[ZED Camera] Saving images from ZED camera using SDK API is very slow

I am using Jetson nano with Stereolabs ZED Camera on our porject. I have a Python script using SDK Python API and I am reading images from ZED. I know from API documentation, that grabbing image takes about 1/FPS, thats ok. But problem is, when I obtain image and I save it to memory, which takes too long for me (10+ ms for VGA, 40+ ms for 720p, 90+ ms for 1080p). This effectively limits FPS for 720p to less than 25 FPS, not even considering any image processing. I tried to save it as numpy array, which is almost twice faster, but resulting files are too big, since it is uncompressed.

Goal is to save image data with timestamps to some memory, so they can be later used. Ideally with 50-60 FPS.

I am not expert on Jetson nor ZED SDK so I would appreciate any tips and reccomendation, how to deal with this problem.

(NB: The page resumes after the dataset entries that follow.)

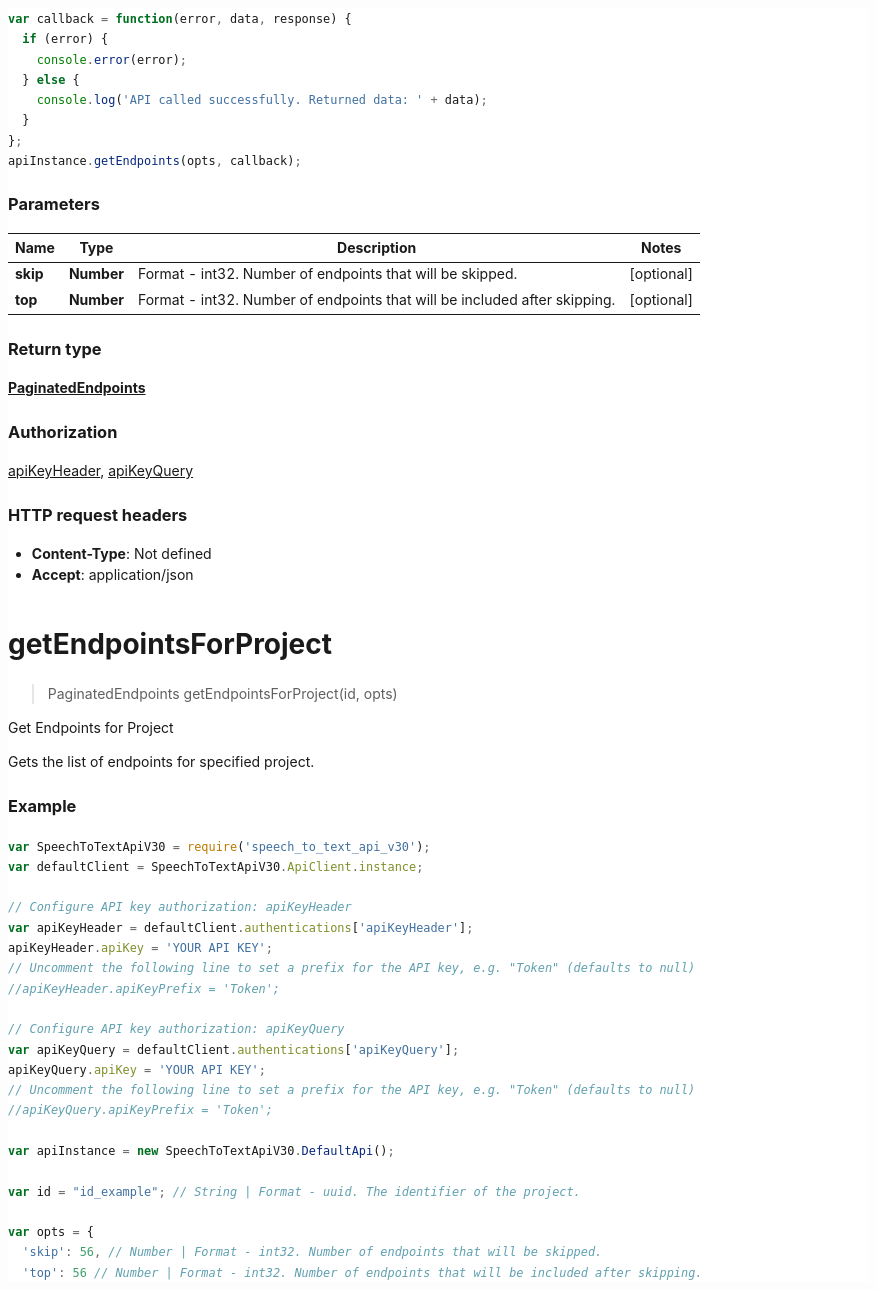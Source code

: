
 ```javascript
var callback = function(error, data, response) {
  if (error) {
    console.error(error);
  } else {
    console.log('API called successfully. Returned data: ' + data);
  }
};
apiInstance.getEndpoints(opts, callback);
```

### Parameters

Name | Type | Description  | Notes
------------- | ------------- | ------------- | -------------
 **skip** | **Number**| Format - int32. Number of endpoints that will be skipped. | [optional] 
 **top** | **Number**| Format - int32. Number of endpoints that will be included after skipping. | [optional] 

### Return type

[**PaginatedEndpoints**](PaginatedEndpoints.md)

### Authorization

[apiKeyHeader](../README.md#apiKeyHeader), [apiKeyQuery](../README.md#apiKeyQuery)

### HTTP request headers

 - **Content-Type**: Not defined
 - **Accept**: application/json

<a name="getEndpointsForProject"></a>
# **getEndpointsForProject**
> PaginatedEndpoints getEndpointsForProject(id, opts)

Get Endpoints for Project

Gets the list of endpoints for specified project.

### Example
```javascript
var SpeechToTextApiV30 = require('speech_to_text_api_v30');
var defaultClient = SpeechToTextApiV30.ApiClient.instance;

// Configure API key authorization: apiKeyHeader
var apiKeyHeader = defaultClient.authentications['apiKeyHeader'];
apiKeyHeader.apiKey = 'YOUR API KEY';
// Uncomment the following line to set a prefix for the API key, e.g. "Token" (defaults to null)
//apiKeyHeader.apiKeyPrefix = 'Token';

// Configure API key authorization: apiKeyQuery
var apiKeyQuery = defaultClient.authentications['apiKeyQuery'];
apiKeyQuery.apiKey = 'YOUR API KEY';
// Uncomment the following line to set a prefix for the API key, e.g. "Token" (defaults to null)
//apiKeyQuery.apiKeyPrefix = 'Token';

var apiInstance = new SpeechToTextApiV30.DefaultApi();

var id = "id_example"; // String | Format - uuid. The identifier of the project.

var opts = { 
  'skip': 56, // Number | Format - int32. Number of endpoints that will be skipped.
  'top': 56 // Number | Format - int32. Number of endpoints that will be included after skipping.
```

Thanks in advance!

Python code for measuring saving time:

#!/usr/bin/env python3

import pyzed.sl as sl
import time
import numpy as np

init = sl.InitParameters()
camera = sl.Camera()
if not camera.is_opened():
    print("Opening ZED Camera...")
status = camera.open(init)
if status != sl.ERROR_CODE.SUCCESS:

mat = sl.Mat()

runtime = sl.RuntimeParameters()

init = sl.InitParameters()
init.camera_resolution = sl.RESOLUTION.RESOLUTION_VGA
#init.camera_resolution = sl.RESOLUTION.RESOLUTION_HD720
#init.camera_resolution = sl.RESOLUTION.RESOLUTION_HD1080
init.camera_linux_id = 0
init.camera_fps = 60  # The framerate is lowered to avoid any USB3 bandwidth issues

camera = sl.Camera()
cam_status = camera.open(init)

mat = sl.Mat()

while True:
    # Obtain camera image and get timestamps
    t1 = time.process_time()
    err = camera.grab(runtime)

    # If grabbing image successfull, save to buffer
    if err == sl.ERROR_CODE.SUCCESS:
        camera.retrieve_image(mat, sl.VIEW.VIEW_SIDE_BY_SIDE)
        img = mat.get_data()

        img_name = 'images/filename_{}.jpg'.format(time.time())

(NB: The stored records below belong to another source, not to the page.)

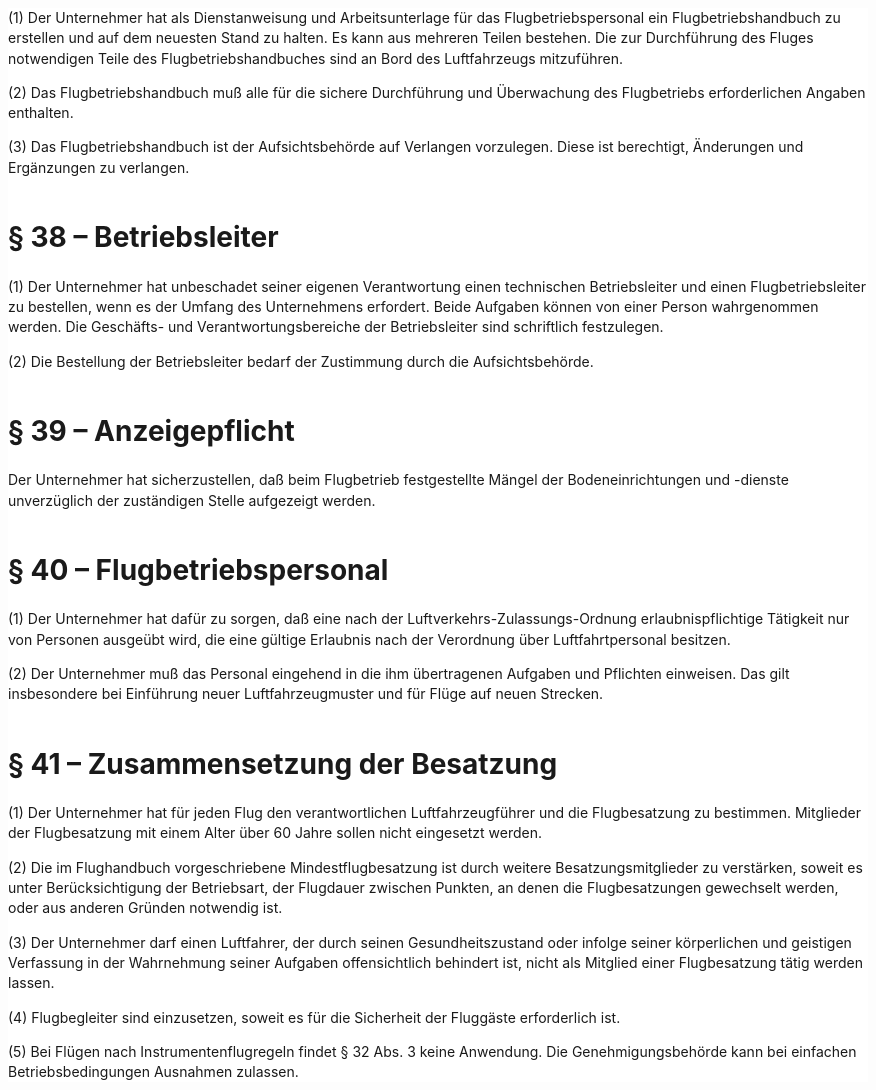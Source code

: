 (1) Der Unternehmer hat als Dienstanweisung und Arbeitsunterlage für das Flugbetriebspersonal ein Flugbetriebshandbuch zu erstellen und auf dem neuesten Stand zu halten. Es kann aus mehreren Teilen bestehen. Die zur Durchführung des Fluges notwendigen Teile des Flugbetriebshandbuches sind an Bord des Luftfahrzeugs mitzuführen.

(2) Das Flugbetriebshandbuch muß alle für die sichere Durchführung und Überwachung des Flugbetriebs erforderlichen Angaben enthalten.

(3) Das Flugbetriebshandbuch ist der Aufsichtsbehörde auf Verlangen vorzulegen. Diese ist berechtigt, Änderungen und Ergänzungen zu verlangen.

# § 38 – Betriebsleiter

(1) Der Unternehmer hat unbeschadet seiner eigenen Verantwortung einen technischen Betriebsleiter und einen Flugbetriebsleiter zu bestellen, wenn es der Umfang des Unternehmens erfordert. Beide Aufgaben können von einer Person wahrgenommen werden. Die Geschäfts- und Verantwortungsbereiche der Betriebsleiter sind schriftlich festzulegen.

(2) Die Bestellung der Betriebsleiter bedarf der Zustimmung durch die Aufsichtsbehörde.

# § 39 – Anzeigepflicht

Der Unternehmer hat sicherzustellen, daß beim Flugbetrieb festgestellte Mängel der Bodeneinrichtungen und -dienste unverzüglich der zuständigen Stelle aufgezeigt werden.

# § 40 – Flugbetriebspersonal

(1) Der Unternehmer hat dafür zu sorgen, daß eine nach der Luftverkehrs-Zulassungs-Ordnung erlaubnispflichtige Tätigkeit nur von Personen ausgeübt wird, die eine gültige Erlaubnis nach der Verordnung über Luftfahrtpersonal besitzen.

(2) Der Unternehmer muß das Personal eingehend in die ihm übertragenen Aufgaben und Pflichten einweisen. Das gilt insbesondere bei Einführung neuer Luftfahrzeugmuster und für Flüge auf neuen Strecken.

# § 41 – Zusammensetzung der Besatzung

(1) Der Unternehmer hat für jeden Flug den verantwortlichen Luftfahrzeugführer und die Flugbesatzung zu bestimmen. Mitglieder der Flugbesatzung mit einem Alter über 60 Jahre sollen nicht eingesetzt werden.

(2) Die im Flughandbuch vorgeschriebene Mindestflugbesatzung ist durch weitere Besatzungsmitglieder zu verstärken, soweit es unter Berücksichtigung der Betriebsart, der Flugdauer zwischen Punkten, an denen die Flugbesatzungen gewechselt werden, oder aus anderen Gründen notwendig ist.

(3) Der Unternehmer darf einen Luftfahrer, der durch seinen Gesundheitszustand oder infolge seiner körperlichen und geistigen Verfassung in der Wahrnehmung seiner Aufgaben offensichtlich behindert ist, nicht als Mitglied einer Flugbesatzung tätig werden lassen.

(4) Flugbegleiter sind einzusetzen, soweit es für die Sicherheit der Fluggäste erforderlich ist.

(5) Bei Flügen nach Instrumentenflugregeln findet § 32 Abs. 3 keine Anwendung. Die Genehmigungsbehörde kann bei einfachen Betriebsbedingungen Ausnahmen zulassen.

        # Saving as numpy array
        # t2 = time.process_time()
        # np.save(img_name, img)
        # print("np.save took {} ms".format((time.process_time()-t2)*1e3))
        t1 = time.process_time()
        countdown = 5
        while img != sl.ERROR_CODE.SUCCESS or countdown > 0:
            img = mat.write(img_name)
            countdown -= 1
            if img == sl.ERROR_CODE.SUCCESS:

        print("Saving file took {} ms".format((time.process_time()-t1)*1e3))

Does boost the system performance by jetson_clocks help on this?

SDK Python API is 3rdparty software implementation. Please run jetson_clocks to get max performance.
Also we suggest you try tegra_multimedia_api to use hardware components:

Thanks for the answers! I did boost the system performance by ‘sudo nvpmodel -m 0’ (I ran jetson_clocks with many errors on my nano), but it didn’t help at all. I’ve been able to speed up image writing by disabling computation of depth images in ZED SDK, but it didn’t solve the core of my problem.

I wonder, if the problem really is low memory write speed. If so, may using external SSD memory help? Or does Jetson TX2 write to memory (card) faster?

I also noticed interesting behavior of threads (module threading) in python scripts. As soon as I start to use them, even just for creating one more thread, it slows down significantly. Parent thread is sleeping and other thread does job, which takes much lower while not using threads.

The problem is that the Python SDK uses software (CPU based) compression.
The API is not supposed to be used to create a video using capture-and-compress for each image.
If you want to store a video, there is a separate API for creating re-playable video files in the ZED SDK. I know that this can use hardware video compression on the bigger Jetsons; I haven’t tried it on the Nano, so you’d have to look into that.

Separately, you may be better served by properly threading your application; have one thread just capture the images, and hand off to another thread that does the processing, as this will scale to a second CPU core.
Unfortunately, the Python interpreter has the GIL which means Python itself won’t scale across cores, so you will have to use the multiprocessing module to create a subprocess that does the processing.